_WHAT YOU SHOULD DO_:
The answer should be each line of the records that contains the word "week"; please copy them all.

[Stored data entries]
-=-=-=-=-
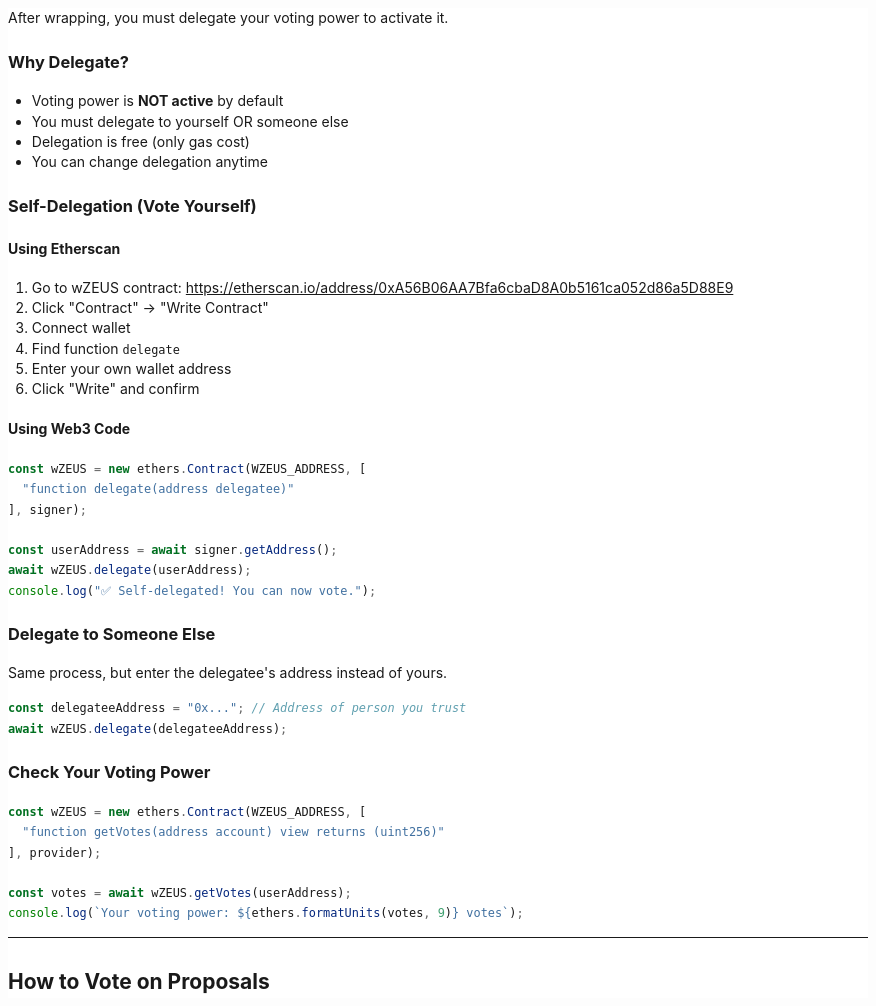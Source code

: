 After wrapping, you must delegate your voting power to activate it.

### Why Delegate?

- Voting power is **NOT active** by default
- You must delegate to yourself OR someone else
- Delegation is free (only gas cost)
- You can change delegation anytime

### Self-Delegation (Vote Yourself)

#### Using Etherscan

1. Go to wZEUS contract: https://etherscan.io/address/0xA56B06AA7Bfa6cbaD8A0b5161ca052d86a5D88E9
2. Click "Contract" → "Write Contract"
3. Connect wallet
4. Find function `delegate`
5. Enter your own wallet address
6. Click "Write" and confirm

#### Using Web3 Code

```javascript
const wZEUS = new ethers.Contract(WZEUS_ADDRESS, [
  "function delegate(address delegatee)"
], signer);

const userAddress = await signer.getAddress();
await wZEUS.delegate(userAddress);
console.log("✅ Self-delegated! You can now vote.");
```

### Delegate to Someone Else

Same process, but enter the delegatee's address instead of yours.

```javascript
const delegateeAddress = "0x..."; // Address of person you trust
await wZEUS.delegate(delegateeAddress);
```

### Check Your Voting Power

```javascript
const wZEUS = new ethers.Contract(WZEUS_ADDRESS, [
  "function getVotes(address account) view returns (uint256)"
], provider);

const votes = await wZEUS.getVotes(userAddress);
console.log(`Your voting power: ${ethers.formatUnits(votes, 9)} votes`);
```

---

## How to Vote on Proposals
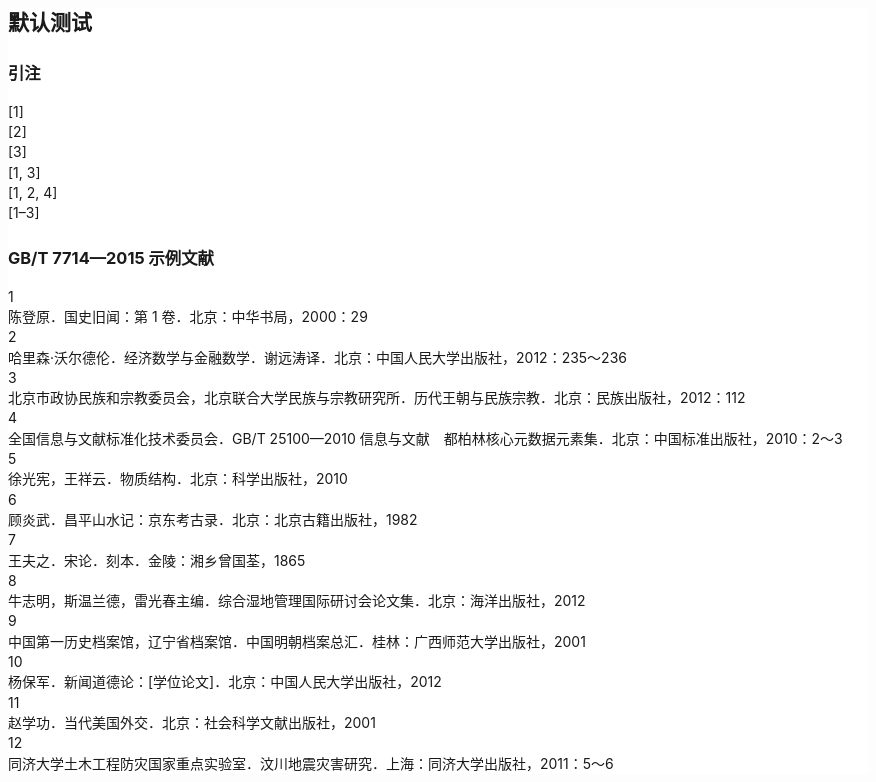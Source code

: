 
## 默认测试

### 引注

[1]<br>
[2]<br>
[3]<br>
[1, 3]<br>
[1, 2, 4]<br>
[1–3]<br>


### GB/T 7714—2015 示例文献



<div class="csl-bib-body maxoffset-3 second-field-align-flush hangingindent-false">
  <div class="csl-entry">
    <div class="csl-left-margin">1</div><div class="csl-right-inline">陈登原．国史旧闻：第 1 卷．北京：中华书局，2000：29</div>
  </div>
  <div class="csl-entry">
    <div class="csl-left-margin">2</div><div class="csl-right-inline">哈里森·沃尔德伦．经济数学与金融数学．谢远涛译．北京：中国人民大学出版社，2012：235～236</div>
  </div>
  <div class="csl-entry">
    <div class="csl-left-margin">3</div><div class="csl-right-inline">北京市政协民族和宗教委员会，北京联合大学民族与宗教研究所．历代王朝与民族宗教．北京：民族出版社，2012：112</div>
  </div>
  <div class="csl-entry">
    <div class="csl-left-margin">4</div><div class="csl-right-inline">全国信息与文献标准化技术委员会．GB/T 25100—2010 信息与文献 都柏林核心元数据元素集．北京：中国标准出版社，2010：2～3</div>
  </div>
  <div class="csl-entry">
    <div class="csl-left-margin">5</div><div class="csl-right-inline">徐光宪，王祥云．物质结构．北京：科学出版社，2010</div>
  </div>
  <div class="csl-entry">
    <div class="csl-left-margin">6</div><div class="csl-right-inline">顾炎武．昌平山水记：京东考古录．北京：北京古籍出版社，1982</div>
  </div>
  <div class="csl-entry">
    <div class="csl-left-margin">7</div><div class="csl-right-inline">王夫之．宋论．刻本．金陵：湘乡曾国荃，1865</div>
  </div>
  <div class="csl-entry">
    <div class="csl-left-margin">8</div><div class="csl-right-inline">牛志明，斯温兰德，雷光春主编．综合湿地管理国际研讨会论文集．北京：海洋出版社，2012</div>
  </div>
  <div class="csl-entry">
    <div class="csl-left-margin">9</div><div class="csl-right-inline">中国第一历史档案馆，辽宁省档案馆．中国明朝档案总汇．桂林：广西师范大学出版社，2001</div>
  </div>
  <div class="csl-entry">
    <div class="csl-left-margin">10</div><div class="csl-right-inline">杨保军．新闻道德论：[学位论文]．北京：中国人民大学出版社，2012</div>
  </div>
  <div class="csl-entry">
    <div class="csl-left-margin">11</div><div class="csl-right-inline">赵学功．当代美国外交．北京：社会科学文献出版社，2001</div>
  </div>
  <div class="csl-entry">
    <div class="csl-left-margin">12</div><div class="csl-right-inline">同济大学土木工程防灾国家重点实验室．汶川地震灾害研究．上海：同济大学出版社，2011：5～6</div>
  </div>
  <div class="csl-entry">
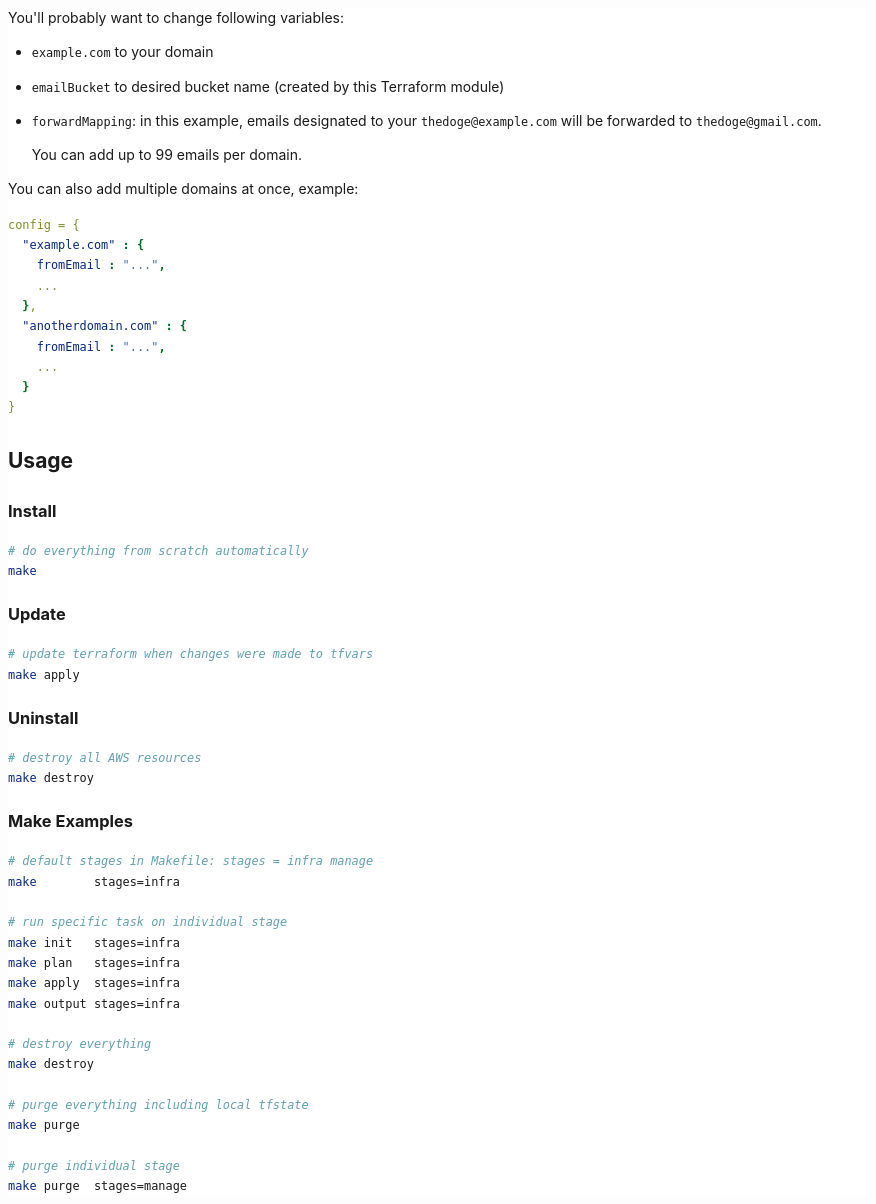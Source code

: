You'll probably want to change following variables:

* `example.com` to your domain
* `emailBucket` to desired bucket name (created by this Terraform module)
* `forwardMapping`: in this example, emails designated to your `thedoge@example.com` will be forwarded to `thedoge@gmail.com`.

   You can add up to 99 emails per domain.

You can also add multiple domains at once, example:

```yaml
config = {
  "example.com" : {
    fromEmail : "...",
    ...
  },
  "anotherdomain.com" : {
    fromEmail : "...",
    ...
  }
}
```

## Usage

### Install

```sh
# do everything from scratch automatically
make
```

### Update

```sh
# update terraform when changes were made to tfvars
make apply
```

### Uninstall

```sh
# destroy all AWS resources
make destroy
```

### Make Examples

```sh
# default stages in Makefile: stages = infra manage
make        stages=infra

# run specific task on individual stage
make init   stages=infra
make plan   stages=infra
make apply  stages=infra
make output stages=infra

# destroy everything
make destroy

# purge everything including local tfstate
make purge

# purge individual stage
make purge  stages=manage
```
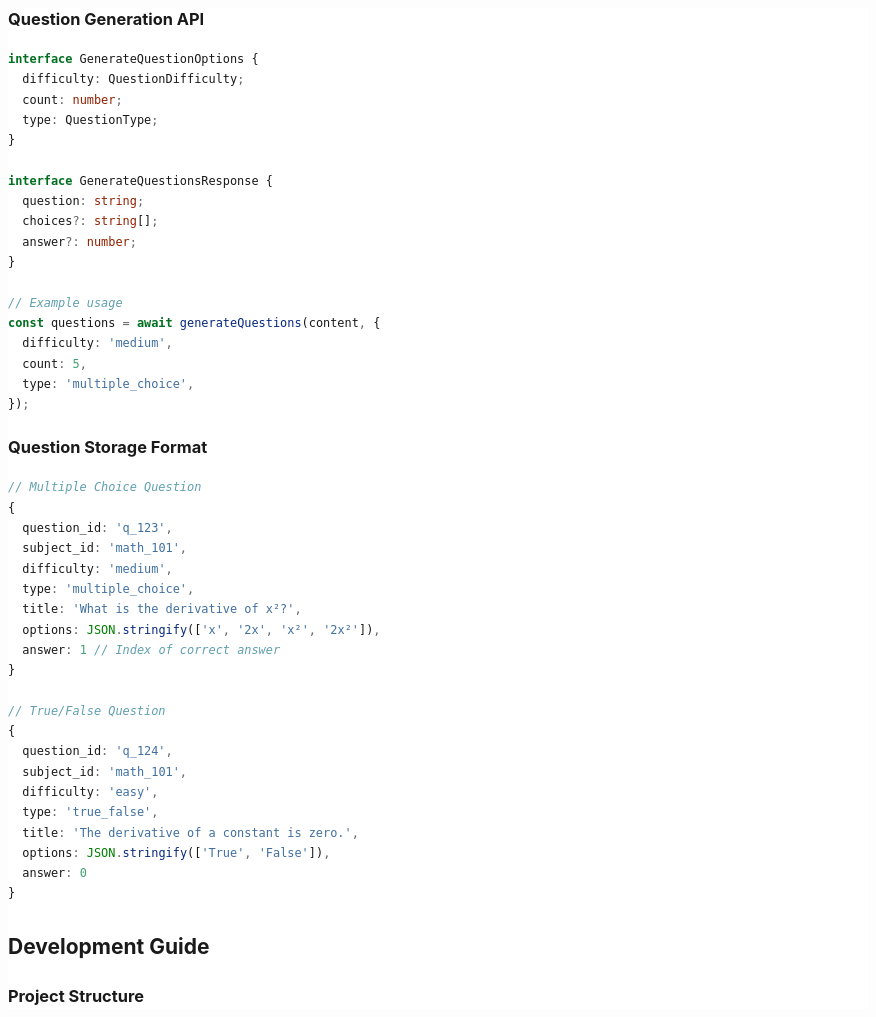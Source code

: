### Question Generation API

```typescript
interface GenerateQuestionOptions {
  difficulty: QuestionDifficulty;
  count: number;
  type: QuestionType;
}

interface GenerateQuestionsResponse {
  question: string;
  choices?: string[];
  answer?: number;
}

// Example usage
const questions = await generateQuestions(content, {
  difficulty: 'medium',
  count: 5,
  type: 'multiple_choice',
});
```

### Question Storage Format

```typescript
// Multiple Choice Question
{
  question_id: 'q_123',
  subject_id: 'math_101',
  difficulty: 'medium',
  type: 'multiple_choice',
  title: 'What is the derivative of x²?',
  options: JSON.stringify(['x', '2x', 'x²', '2x²']),
  answer: 1 // Index of correct answer
}

// True/False Question
{
  question_id: 'q_124',
  subject_id: 'math_101',
  difficulty: 'easy',
  type: 'true_false',
  title: 'The derivative of a constant is zero.',
  options: JSON.stringify(['True', 'False']),
  answer: 0
}
```

## Development Guide

### Project Structure
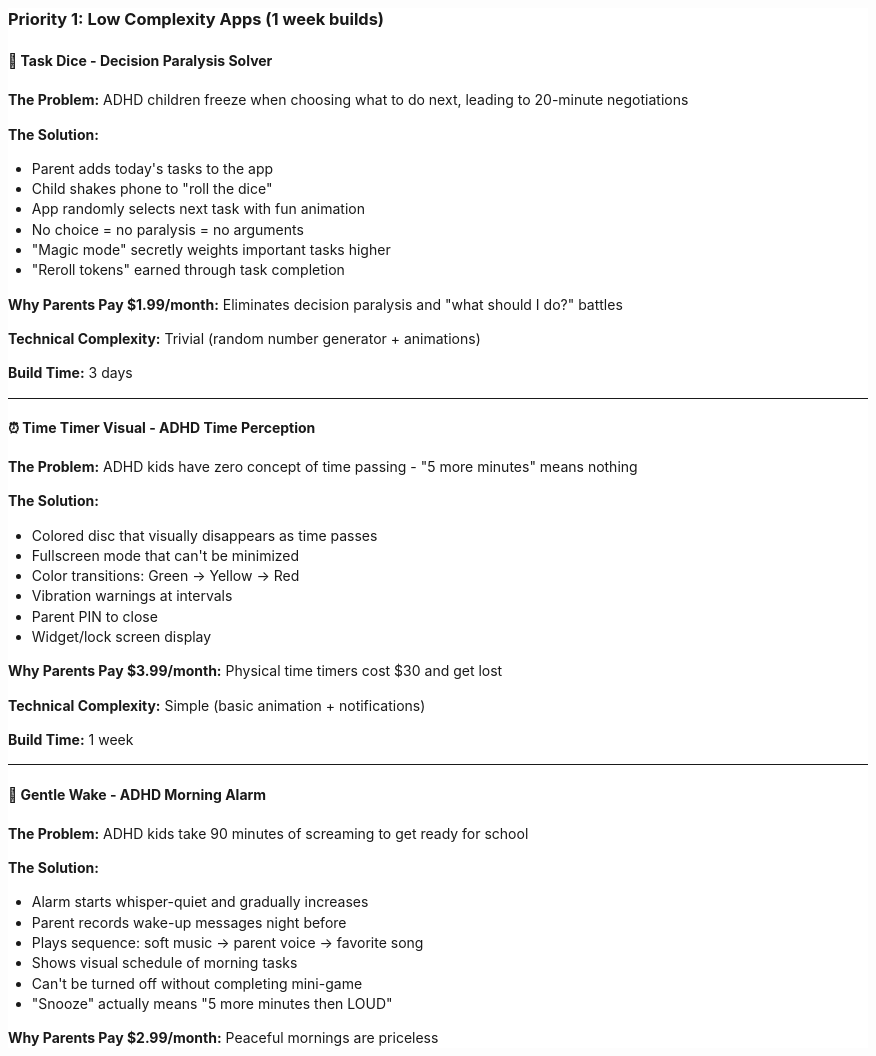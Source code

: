 ### Priority 1: Low Complexity Apps (1 week builds)

#### 🎯 **Task Dice - Decision Paralysis Solver**

**The Problem:** ADHD children freeze when choosing what to do next, leading to 20-minute negotiations

**The Solution:**
- Parent adds today's tasks to the app
- Child shakes phone to "roll the dice"
- App randomly selects next task with fun animation
- No choice = no paralysis = no arguments
- "Magic mode" secretly weights important tasks higher
- "Reroll tokens" earned through task completion

**Why Parents Pay $1.99/month:** Eliminates decision paralysis and "what should I do?" battles

**Technical Complexity:** Trivial (random number generator + animations)

**Build Time:** 3 days

---

#### ⏰ **Time Timer Visual - ADHD Time Perception**

**The Problem:** ADHD kids have zero concept of time passing - "5 more minutes" means nothing

**The Solution:**
- Colored disc that visually disappears as time passes
- Fullscreen mode that can't be minimized
- Color transitions: Green → Yellow → Red
- Vibration warnings at intervals
- Parent PIN to close
- Widget/lock screen display

**Why Parents Pay $3.99/month:** Physical time timers cost $30 and get lost

**Technical Complexity:** Simple (basic animation + notifications)

**Build Time:** 1 week

---

#### 🔔 **Gentle Wake - ADHD Morning Alarm**

**The Problem:** ADHD kids take 90 minutes of screaming to get ready for school

**The Solution:**
- Alarm starts whisper-quiet and gradually increases
- Parent records wake-up messages night before
- Plays sequence: soft music → parent voice → favorite song
- Shows visual schedule of morning tasks
- Can't be turned off without completing mini-game
- "Snooze" actually means "5 more minutes then LOUD"

**Why Parents Pay $2.99/month:** Peaceful mornings are priceless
-=-=-=-=-
_ANSWER FOR THIS EXERCISE_:
: ### Priority 1: Low Complexity Apps (1 week builds)
**Build Time:** 1 week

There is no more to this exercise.